Supplied records:
Content starts

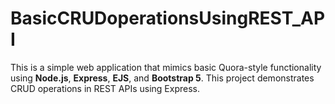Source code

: # BasicCRUDoperationsUsingREST_API
This is a simple web application that mimics basic Quora-style functionality using **Node.js**, **Express**, **EJS**, and **Bootstrap 5**.
This project demonstrates CRUD operations in REST APIs using Express.

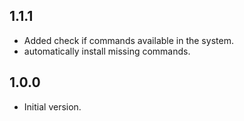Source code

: ## 1.1.1
- Added check if commands available in the system.
- automatically install missing commands.

## 1.0.0

- Initial version.
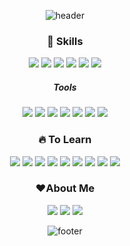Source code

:<div align='center'>
  
![header](https://capsule-render.vercel.app/api?type=waving&color=E3A6AE&height=300&section=header&text=Hello,%20World!%20👋&fontSize=40)

### 💪 Skills
<img src="https://img.shields.io/badge/HTML5-E34F26?style=flat-square&logo=HTML5&logoColor=white" />
<img src="https://img.shields.io/badge/CSS3-1572B6?style=flat-square&logo=CSS3&logoColor=white" />
<img src="https://img.shields.io/badge/JavaScript-F7DF1E?style=flat-square&logo=JavaScript&logoColor=white" />
<img src="https://img.shields.io/badge/jQuery-0769AD?style=flat-square&logo=jQuery&logoColor=white" />
<img src="https://img.shields.io/badge/SCSS-CC6699?style=flat-square&logo=sass&logoColor=white" />
<img src="https://img.shields.io/badge/angularjs-E23237?style=flat-square&logo=angularjs&logoColor=white" />

##### Tools
<img src="https://img.shields.io/badge/vscode-007ACC?style=flat-square&logo=visualstudio&logoColor=white" />
<img src="https://img.shields.io/badge/webstorm-000000?style=flat-square&logo=webstorm&logoColor=white" />
<img src="https://img.shields.io/badge/git-F05032?style=flat-square&logo=git&logoColor=white" />
<img src="https://img.shields.io/badge/Eclipes-2C2255?style=flat-square&logo=eclipseide&logoColor=white" />
<img src="https://img.shields.io/badge/Notion-000000?style=flat-square&logo=notion&logoColor=white" />
<img src="https://img.shields.io/badge/figma-F24E1E?style=flat-square&logo=figma&logoColor=white" />
<img src="https://img.shields.io/badge/jira-0052CC?style=flat-square&logo=jira&logoColor=white" />

### 🔥 To Learn
<img src="https://img.shields.io/badge/react-61DAFB?style=flat-square&logo=react&logoColor=white" />
<img src="https://img.shields.io/badge/nodejs-339933?style=flat-square&logo=nodedotjs&logoColor=white" />
<img src="https://img.shields.io/badge/Java-007396?style=flat-square&logo=OpenJDK&logoColor=white" />
<img src="https://img.shields.io/badge/spring-6DB33F?style=flat-square&logo=spring&logoColor=white" />
<img src="https://img.shields.io/badge/Spring Boot-6DB33F?style=flat-square&logo=springboot&logoColor=white" />
<img src="https://img.shields.io/badge/Spring Security-6DB33F?style=flat-square&logo=springsecurity&logoColor=white" />
<img src="https://img.shields.io/badge/oracledb-F80000?style=flat-square&logo=oracle&logoColor=white" />
<img src="https://img.shields.io/badge/mariadb-003545?style=flat-square&logo=mariadb&logoColor=white" />
<img src="https://img.shields.io/badge/docker-2496ED?style=flat-square&logo=docker&logoColor=white" />

### ❤About Me
<a href="https://121mbp.github.io/room"><img src="https://img.shields.io/badge/github-181717?style=flat-square&logo=github&logoColor=white" /></a>
<a href="https://dominickwon.tistory.com"><img src="https://img.shields.io/badge/tistory-EC4815?style=flat-square&logo=tistory&logoColor=white" /></a>
<a href="mailto:nino09@naver.com"><img src="https://img.shields.io/badge/Naver-03C75A?style=flat-square&logo=naver&logoColor=white" /></a>

![footer](https://capsule-render.vercel.app/api?type=waving&color=E3A6AE&section=footer)
</div>
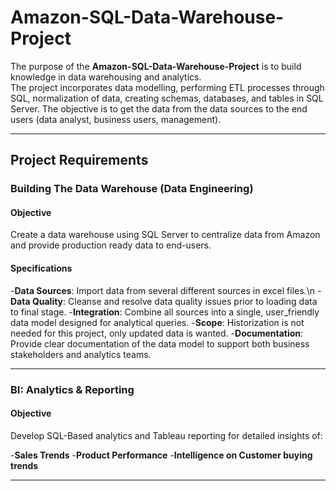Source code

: # Amazon-SQL-Data-Warehouse-Project

The purpose of the **Amazon-SQL-Data-Warehouse-Project** is to build knowledge in data warehousing and analytics.  
The project incorporates data modelling, performing ETL processes through SQL,  normalization  of data, creating schemas, databases, and tables in SQL Server.
The objective is to get the data from the data sources to the end users (data analyst, business users, management).

---

##  Project Requirements

### Building The Data Warehouse (Data Engineering)

#### Objective
Create a data warehouse using SQL Server to centralize data from Amazon and provide production ready data to end-users.

#### Specifications
-**Data Sources**: Import data from several different sources in excel files.\n
-**Data Quality**: Cleanse and resolve data quality issues prior to loading data to final stage.
-**Integration**: Combine all sources into a single, user_friendly data model designed for analytical queries.
-**Scope**: Historization is not needed for this project, only updated data is wanted.
-**Documentation**: Provide clear documentation of the data model to support both business stakeholders and analytics teams.

---

### BI: Analytics & Reporting 

#### Objective

Develop SQL-Based analytics and Tableau reporting for detailed insights of:

-**Sales Trends**
-**Product Performance**
-**Intelligence on Customer buying trends**

---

Content ends

What the task asks: Restate the data word for word while omitting each picture.

Expected answer:
Source code

: # BasicCRUDoperationsUsingREST_API
This is a simple web application that mimics basic Quora-style functionality using **Node.js**, **Express**, **EJS**, and **Bootstrap 5**.
This project demonstrates CRUD operations in REST APIs using Express.

Source code

: ## 1.1.1
- Added check if commands available in the system.
- automatically install missing commands.

## 1.0.0

- Initial version.
Source code

:<div align='center'>
  
![header](https://capsule-render.vercel.app/api?type=waving&color=E3A6AE&height=300&section=header&text=Hello,%20World!%20👋&fontSize=40)

### 💪 Skills
<img src="https://img.shields.io/badge/HTML5-E34F26?style=flat-square&logo=HTML5&logoColor=white" />
<img src="https://img.shields.io/badge/CSS3-1572B6?style=flat-square&logo=CSS3&logoColor=white" />
<img src="https://img.shields.io/badge/JavaScript-F7DF1E?style=flat-square&logo=JavaScript&logoColor=white" />
<img src="https://img.shields.io/badge/jQuery-0769AD?style=flat-square&logo=jQuery&logoColor=white" />
<img src="https://img.shields.io/badge/SCSS-CC6699?style=flat-square&logo=sass&logoColor=white" />
<img src="https://img.shields.io/badge/angularjs-E23237?style=flat-square&logo=angularjs&logoColor=white" />

##### Tools
<img src="https://img.shields.io/badge/vscode-007ACC?style=flat-square&logo=visualstudio&logoColor=white" />
<img src="https://img.shields.io/badge/webstorm-000000?style=flat-square&logo=webstorm&logoColor=white" />
<img src="https://img.shields.io/badge/git-F05032?style=flat-square&logo=git&logoColor=white" />
<img src="https://img.shields.io/badge/Eclipes-2C2255?style=flat-square&logo=eclipseide&logoColor=white" />
<img src="https://img.shields.io/badge/Notion-000000?style=flat-square&logo=notion&logoColor=white" />
<img src="https://img.shields.io/badge/figma-F24E1E?style=flat-square&logo=figma&logoColor=white" />
<img src="https://img.shields.io/badge/jira-0052CC?style=flat-square&logo=jira&logoColor=white" />

### 🔥 To Learn
<img src="https://img.shields.io/badge/react-61DAFB?style=flat-square&logo=react&logoColor=white" />
<img src="https://img.shields.io/badge/nodejs-339933?style=flat-square&logo=nodedotjs&logoColor=white" />
<img src="https://img.shields.io/badge/Java-007396?style=flat-square&logo=OpenJDK&logoColor=white" />
<img src="https://img.shields.io/badge/spring-6DB33F?style=flat-square&logo=spring&logoColor=white" />
<img src="https://img.shields.io/badge/Spring Boot-6DB33F?style=flat-square&logo=springboot&logoColor=white" />
<img src="https://img.shields.io/badge/Spring Security-6DB33F?style=flat-square&logo=springsecurity&logoColor=white" />
<img src="https://img.shields.io/badge/oracledb-F80000?style=flat-square&logo=oracle&logoColor=white" />
<img src="https://img.shields.io/badge/mariadb-003545?style=flat-square&logo=mariadb&logoColor=white" />
<img src="https://img.shields.io/badge/docker-2496ED?style=flat-square&logo=docker&logoColor=white" />

### ❤About Me
<a href="https://121mbp.github.io/room"><img src="https://img.shields.io/badge/github-181717?style=flat-square&logo=github&logoColor=white" /></a>
<a href="https://dominickwon.tistory.com"><img src="https://img.shields.io/badge/tistory-EC4815?style=flat-square&logo=tistory&logoColor=white" /></a>
<a href="mailto:nino09@naver.com"><img src="https://img.shields.io/badge/Naver-03C75A?style=flat-square&logo=naver&logoColor=white" /></a>

![footer](https://capsule-render.vercel.app/api?type=waving&color=E3A6AE&section=footer)
</div>
Source code

: # Amazon-SQL-Data-Warehouse-Project

The purpose of the **Amazon-SQL-Data-Warehouse-Project** is to build knowledge in data warehousing and analytics.  
The project incorporates data modelling, performing ETL processes through SQL,  normalization  of data, creating schemas, databases, and tables in SQL Server.
The objective is to get the data from the data sources to the end users (data analyst, business users, management).

---

##  Project Requirements

### Building The Data Warehouse (Data Engineering)

#### Objective
Create a data warehouse using SQL Server to centralize data from Amazon and provide production ready data to end-users.

#### Specifications
-**Data Sources**: Import data from several different sources in excel files.\n
-**Data Quality**: Cleanse and resolve data quality issues prior to loading data to final stage.
-**Integration**: Combine all sources into a single, user_friendly data model designed for analytical queries.
-**Scope**: Historization is not needed for this project, only updated data is wanted.
-**Documentation**: Provide clear documentation of the data model to support both business stakeholders and analytics teams.

---

### BI: Analytics & Reporting 

#### Objective

Develop SQL-Based analytics and Tableau reporting for detailed insights of:

-**Sales Trends**
-**Product Performance**
-**Intelligence on Customer buying trends**

---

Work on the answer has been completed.